By 1859 Barclay had recovered from this setback and his newly formed company produced its first locomotive. Sometime around 1871 Andrew Barclay set up a second locomotive building business known as Barclays & Co.  He had set up this company for his younger brother, John, and his four sons.  This business remaining closely associated with Andrew Barclay.  Again not all went well and the companies were declared bankrupt in 1874 and 1882 respectively.  Four years after this latest collapse, Andrew Barclay's business was relaunched as Andrew Barclay Sons & Co.  Later Barclays & Co was also revived. Further difficulties arose.  In 1892 the firm became a limited liability company as Andrew Barclay Sons & Co., Ltd. Just two years later Andrew was removed from control of the company which bore his name by its shareholders. Barclay sued the company for unpaid wages, a matter which was settled out of court 5 years later.

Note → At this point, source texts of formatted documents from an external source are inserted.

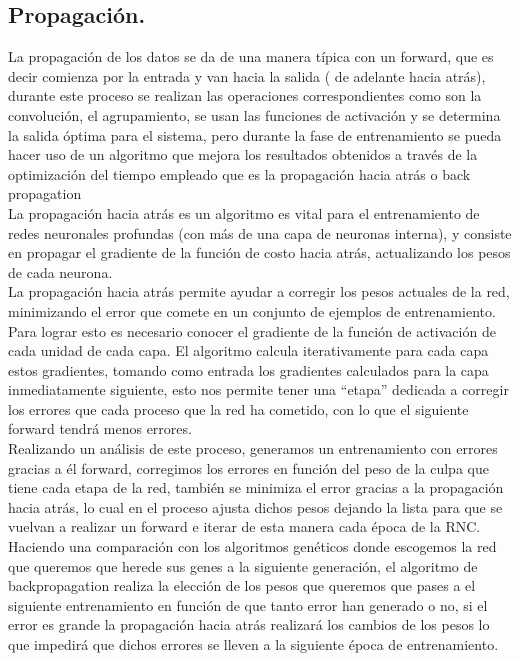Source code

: \documentclass[a4paper, 12pt]{article}
\begin{document}
    \subsection{Propagación.}
    La propagación de los datos se da de una manera típica con un forward, que es decir comienza por la entrada y van hacia la salida ( de adelante hacia atrás), durante este proceso se realizan las operaciones correspondientes como son la convolución, el agrupamiento, se usan las funciones de activación y se determina la salida óptima para el sistema, pero durante la fase de entrenamiento se pueda hacer uso de un algoritmo que mejora los resultados obtenidos a través de la optimización del tiempo empleado que es la propagación hacia atrás o back propagation\\
    La propagación hacia atrás es un algoritmo es vital para el entrenamiento de redes neuronales profundas (con más de una capa de neuronas interna), y consiste en propagar el gradiente de la función de costo hacia atrás, actualizando los pesos de cada neurona.\\
    La propagación hacia atrás permite ayudar a corregir los pesos actuales de la red, minimizando el error que comete en un conjunto de ejemplos de entrenamiento. Para lograr esto es necesario conocer el gradiente de la función de activación de cada unidad de cada capa. El algoritmo calcula iterativamente para cada capa estos gradientes, tomando como entrada los gradientes calculados para la capa inmediatamente siguiente, esto nos permite tener una “etapa” dedicada a corregir los errores que cada proceso que la red ha cometido, con lo que el siguiente forward tendrá menos errores.\\
    Realizando un análisis de este proceso, generamos un entrenamiento con errores gracias a él forward, corregimos los errores en función del peso de la culpa que tiene cada etapa de la red, también se minimiza el error gracias a la propagación hacia atrás, lo cual en el proceso ajusta dichos pesos dejando la lista para que se vuelvan a realizar un forward e iterar de esta manera cada época de la RNC. Haciendo una comparación con los algoritmos genéticos donde escogemos la red que queremos que herede sus genes a la siguiente generación, el algoritmo de backpropagation realiza la elección de los pesos que queremos que pases a el siguiente entrenamiento en función de que tanto error han generado o no, si el error es grande la propagación hacia atrás realizará los cambios de los pesos lo que impedirá que dichos errores se lleven a la siguiente época de entrenamiento.
\end{document}
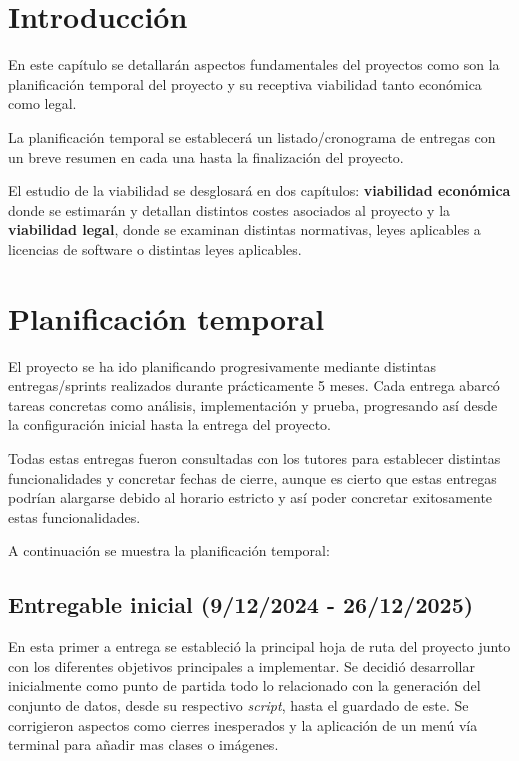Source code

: 
\section{Introducción}
En este capítulo se detallarán aspectos fundamentales del proyectos como son la planificación temporal del proyecto y su receptiva viabilidad tanto económica como legal. 

La planificación temporal se establecerá un listado/cronograma de entregas con un breve resumen en cada una hasta la finalización del proyecto.

El estudio de la viabilidad se desglosará en dos capítulos: \textbf{viabilidad económica} donde se estimarán y detallan distintos costes asociados al proyecto y la \textbf{viabilidad legal}, donde se examinan distintas normativas, leyes aplicables a licencias de software o distintas leyes aplicables.

\section{Planificación temporal}
El proyecto se ha ido planificando progresivamente mediante distintas entregas/sprints realizados durante prácticamente 5 meses. Cada entrega abarcó tareas concretas como análisis, implementación y prueba, progresando así desde la configuración inicial hasta la entrega del proyecto. 

Todas estas entregas fueron consultadas con los tutores para establecer distintas funcionalidades y concretar fechas de cierre, aunque es cierto que estas entregas podrían alargarse debido al horario estricto y así poder concretar exitosamente estas funcionalidades.

A continuación se muestra la planificación temporal:


\subsection{Entregable inicial (9/12/2024 - 26/12/2025)}
En esta primer a entrega se estableció la principal hoja de ruta del proyecto junto con los diferentes objetivos principales a implementar. Se decidió desarrollar inicialmente como punto de partida todo lo relacionado con la generación del conjunto de datos, desde su respectivo \textit{script}, hasta el guardado de este. Se corrigieron aspectos como cierres inesperados y la aplicación de un menú vía terminal para añadir mas clases o imágenes.

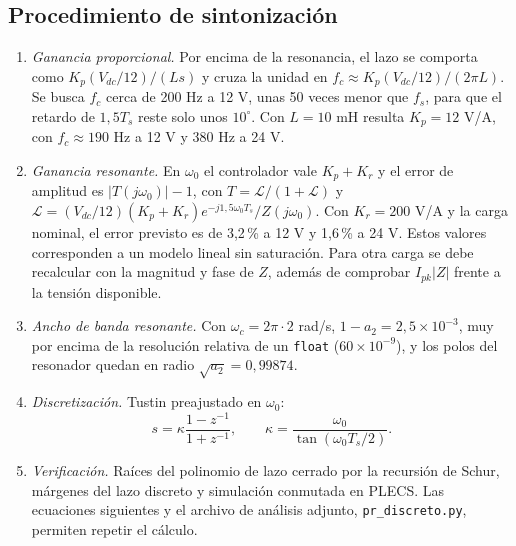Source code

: \documentclass[conference]{IEEEtran}
\begin{document}
\subsection{Procedimiento de sintonización}
\begin{enumerate}
\item \emph{Ganancia proporcional.} Por encima de la resonancia, el lazo se comporta como $K_p(V_{dc}/12)/(Ls)$ y cruza la unidad en $f_c\approx K_p(V_{dc}/12)/(2\pi L)$. Se busca $f_c$ cerca de 200 Hz a 12 V, unas 50 veces menor que $f_s$, para que el retardo de $1{,}5T_s$ reste solo unos $10^\circ$. Con $L=10$ mH resulta $K_p=12$ V/A, con $f_c\approx190$ Hz a 12 V y 380 Hz a 24 V.
\item \emph{Ganancia resonante.} En $\omega_0$ el controlador vale $K_p+K_r$ y el error de amplitud es $|T(j\omega_0)|-1$, con $T=\mathcal{L}/(1+\mathcal{L})$ y $\mathcal{L}=(V_{dc}/12)(K_p+K_r)e^{-j1{,}5\omega_0T_s}/Z(j\omega_0)$. Con $K_r=200$ V/A y la carga nominal, el error previsto es de 3,2\,\% a 12 V y 1,6\,\% a 24 V. Estos valores corresponden a un modelo lineal sin saturación. Para otra carga se debe recalcular con la magnitud y fase de $Z$, además de comprobar $I_{pk}|Z|$ frente a la tensión disponible.
\item \emph{Ancho de banda resonante.} Con $\omega_c=2\pi\cdot2$ rad/s, $1-a_2=2{,}5\times10^{-3}$, muy por encima de la resolución relativa de un \texttt{float} ($60\times10^{-9}$), y los polos del resonador quedan en radio $\sqrt{a_2}=0{,}99874$.
\item \emph{Discretización.} Tustin preajustado en $\omega_0$:
\begin{equation}
s=\kappa\frac{1-z^{-1}}{1+z^{-1}},\qquad \kappa=\frac{\omega_0}{\tan(\omega_0T_s/2)}.
\end{equation}
\item \emph{Verificación.} Raíces del polinomio de lazo cerrado por la recursión de Schur, márgenes del lazo discreto y simulación conmutada en PLECS. Las ecuaciones siguientes y el archivo de análisis adjunto, \texttt{pr\_discreto.py}, permiten repetir el cálculo.
\end{enumerate}
\end{document}
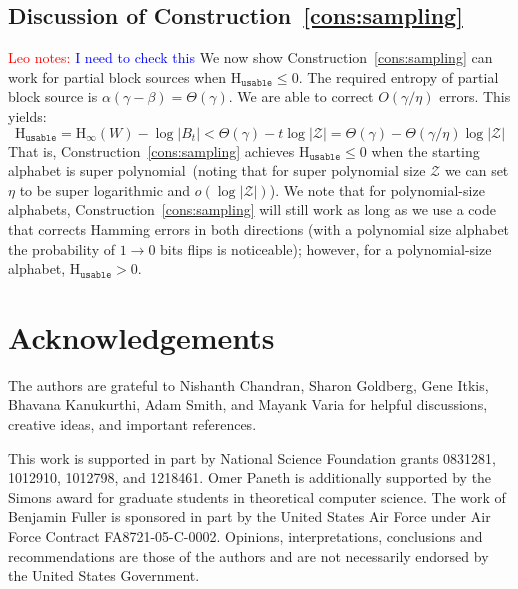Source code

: \documentclass[11pt]{article}
\newcommand{\thref}[1]{\mbox{Theorem~\ref{#1}}}
\newcommand{\consref}[1]{\mbox{Construction~\ref{#1}}}
\newcommand{\class}[1]{{\ensuremath{\mathsf{#1}}}}
\newcommand{\gen}{\ensuremath{\class{Gen}}\xspace}
\newcommand{\rep}{\ensuremath{\class{Rep}}\xspace}
\newcommand{\dis}{\ensuremath{\mathsf{dis}}}
\newcommand{\ngl}{\ensuremath{\mathtt{ngl}}\xspace}
\newcommand{\Hoo}{\mathrm{H}_\infty}
\newcommand{\Huse}{\mathrm{H}_{\mathtt{usable}}}
\newtheorem{corollary}[theorem]{Corollary}
\newcommand{\authnote}[2]{{\textcolor{red}{\textsf{#1 notes: }\textcolor{blue}{ #2}}\marginpar{\textcolor{red}{\textbf{!!!!!}}}}}
\newcommand{\authnote}[2]{}
\newcommand{\lnote}[1]{{\authnote{Leo}{#1}}}
\begin{document}

\subsection{Discussion of \consref{cons:sampling}}
\lnote{I need to check this}
We now show \consref{cons:sampling} can work for partial block sources when $\Huse\le 0$.  The required entropy of partial block source is $\alpha (\gamma-\beta ) = \Theta(\gamma)$.  We are able to correct $O(\gamma/\eta)$ errors.
This yields:
\[
\Huse = \Hoo(W) -\log |B_t| < \Theta(\gamma)- t \log |\mathcal{Z}|= \Theta(\gamma) - \Theta(\gamma/\eta) \log |\mathcal{Z}|
\]
That is, \consref{cons:sampling} achieves $\Huse\le 0$ when the starting alphabet is super polynomial~(noting that for super polynomial size $\mathcal{Z}$ we can set $\eta$ to be super logarithmic and $o(\log |\mathcal{Z}|)$).  We note that for polynomial-size alphabets, \consref{cons:sampling} will still work as long as we use a code that corrects Hamming errors in both directions (with a polynomial size alphabet the probability of $1\rightarrow 0$ bits flips is noticeable); however, for a polynomial-size alphabet, $\Huse>0$.

\section*{Acknowledgements}
The authors are grateful to Nishanth Chandran, Sharon Goldberg, Gene Itkis, Bhavana Kanukurthi, Adam Smith, and Mayank Varia for helpful discussions, creative ideas, and important references.

This work is supported in part by National Science Foundation grants 0831281, 1012910, 1012798, and 1218461. 
Omer Paneth is additionally supported by the Simons award for graduate students in theoretical computer science.
The work of Benjamin Fuller is sponsored in part by the United States Air Force under Air Force Contract FA8721-05-C-0002. Opinions, interpretations, conclusions and recommendations are those of the authors and are not necessarily endorsed by the United States Government.


\end{document}
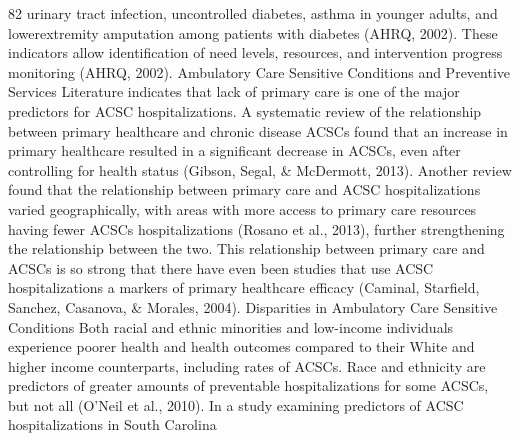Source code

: \documentclass[../main.tex]{subfiles}
\begin{document}
82 urinary tract infection, uncontrolled diabetes, asthma in younger adults, and lowerextremity amputation among patients with diabetes (AHRQ, 2002). These indicators allow identification of need levels, resources, and intervention progress monitoring (AHRQ, 2002). Ambulatory Care Sensitive Conditions and Preventive Services Literature indicates that lack of primary care is one of the major predictors for ACSC hospitalizations. A systematic review of the relationship between primary healthcare and chronic disease ACSCs found that an increase in primary healthcare resulted in a significant decrease in ACSCs, even after controlling for health status (Gibson, Segal, & McDermott, 2013). Another review found that the relationship between primary care and ACSC hospitalizations varied geographically, with areas with more access to primary care resources having fewer ACSCs hospitalizations (Rosano et al., 2013), further strengthening the relationship between the two. This relationship between primary care and ACSCs is so strong that there have even been studies that use ACSC hospitalizations a markers of primary healthcare efficacy (Caminal, Starfield, Sanchez, Casanova, & Morales, 2004). Disparities in Ambulatory Care Sensitive Conditions Both racial and ethnic minorities and low-income individuals experience poorer health and health outcomes compared to their White and higher income counterparts, including rates of ACSCs. Race and ethnicity are predictors of greater amounts of preventable hospitalizations for some ACSCs, but not all (O'Neil et al., 2010). In a study examining predictors of ACSC hospitalizations in South Carolina
\end{document}
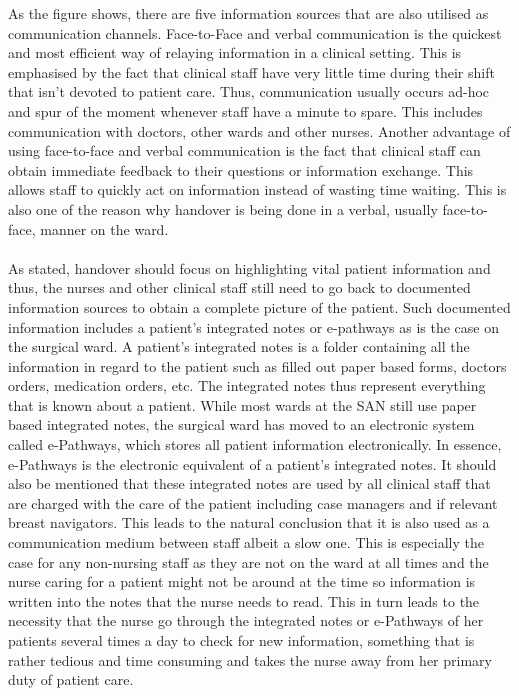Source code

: As the figure shows, there are five information sources that are also utilised as communication channels. Face-to-Face and verbal communication is the quickest and most efficient way of relaying information in a clinical setting. This is emphasised by the fact that clinical staff have very little time during their shift that isn't devoted to patient care. Thus, communication usually occurs ad-hoc and spur of the moment whenever staff have a minute to spare. This includes communication with doctors, other wards and other nurses. Another advantage of using face-to-face and verbal communication is the fact that clinical staff can obtain immediate feedback to their questions or information exchange. This allows staff to quickly act on information instead of wasting time waiting. This is also one of the reason why handover is being done in a verbal, usually face-to-face, manner on the ward. 
\\ \\
As stated, handover should focus on highlighting vital patient information and thus, the nurses and other clinical staff still need to go back to documented information sources to obtain a complete picture of the patient. Such documented information includes a patient's integrated notes or e-pathways as is the case on the surgical ward. A patient's integrated notes is a folder containing all the information in regard to the patient such as filled out paper based forms, doctors orders, medication orders, etc. The integrated notes thus represent everything that is known about a patient. While most wards at the SAN still use paper based integrated notes, the surgical ward has moved to an electronic system called e-Pathways, which stores all patient information electronically. In essence, e-Pathways is the electronic equivalent of a patient's integrated notes. It should also be mentioned that these integrated notes are used by all clinical staff that are charged with the care of the patient including case managers and if relevant breast navigators. This leads to the natural conclusion that it is also used as a communication medium between staff albeit a slow one. This is especially the case for any non-nursing staff as they are not on the ward at all times and the nurse caring for a patient might not be around at the time so information is written into the notes that the nurse needs to read. This in turn leads to the necessity that the nurse go through the integrated notes or e-Pathways of her patients several times a day to check for new information, something that is rather tedious and time consuming and takes the nurse away from her primary duty of patient care.
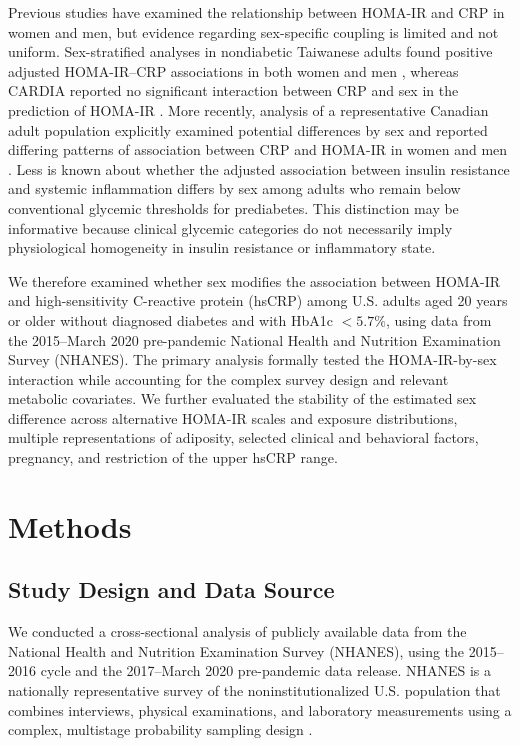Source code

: \documentclass[11pt]{article}
\begin{document}
Previous studies have examined the relationship between HOMA-IR and CRP in
women and men, but evidence regarding sex-specific coupling is limited and
not uniform. Sex-stratified analyses in nondiabetic Taiwanese adults found
positive adjusted HOMA-IR--CRP associations in both women and men
\citep{Chou2010CRPInsulinResistance}, whereas CARDIA reported no significant
interaction between CRP and sex in the prediction of HOMA-IR
\citep{Park2009InflammationHOMA}. More recently, analysis of a representative
Canadian adult population explicitly examined potential differences by sex
and reported differing patterns of association between CRP and HOMA-IR in
women and men \citep{Shahid2023CRPHOMA}. Less is known about whether the
adjusted association between insulin resistance and systemic inflammation
differs by sex among adults who remain below conventional glycemic thresholds
for prediabetes. This distinction may be informative because clinical
glycemic categories do not necessarily imply physiological homogeneity in
insulin resistance or inflammatory state.

We therefore examined whether sex modifies the association between HOMA-IR
and high-sensitivity C-reactive protein (hsCRP) among U.S. adults aged 20
years or older without diagnosed diabetes and with HbA1c $<5.7\%$, using
data from the 2015--March 2020 pre-pandemic National Health and Nutrition
Examination Survey (NHANES). The primary analysis formally tested the
HOMA-IR-by-sex interaction while accounting for the complex survey design
and relevant metabolic covariates. We further evaluated the stability of
the estimated sex difference across alternative HOMA-IR scales and exposure
distributions, multiple representations of adiposity, selected clinical and
behavioral factors, pregnancy, and restriction of the upper hsCRP range.


\section{Methods}

\subsection{Study Design and Data Source}

We conducted a cross-sectional analysis of publicly available data from the
National Health and Nutrition Examination Survey (NHANES), using the
2015--2016 cycle and the 2017--March 2020 pre-pandemic data release.
NHANES is a nationally representative survey of the noninstitutionalized
U.S. population that combines interviews, physical examinations, and
laboratory measurements using a complex, multistage probability sampling
design \citep{NHANES2017_2020Guidelines}.
\end{document}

In 1930 the company bought the business of John Cochrane (Barrhead) Ltd, engine makers and in 1963 it acquired the goodwill of the North British Locomotive Company, Glasgow.

Hunslet-Barclay

In 1972 the company was acquired by the Leeds-based Hunslet Group of companies and its name was changed in 1989 to Hunslet-Barclay Ltd. As such, it operated six ex-British Rail Class 20 diesels to provide motive power for weed-killing trains used on the national rail network. Its manufacturing output in this period included eight additional centre trailer cars for the Glasgow Subway, which were delivered in 1992.

The locomotive interests of Hunslet-Barclay were bought by LH Group, Staffordshire on 31 December 2003, with Hunslet-Barclay at Kilmarnock continuing in the business of design, manufacture and refurbishment of multiple units, rolling stock, bogies and wheel-sets.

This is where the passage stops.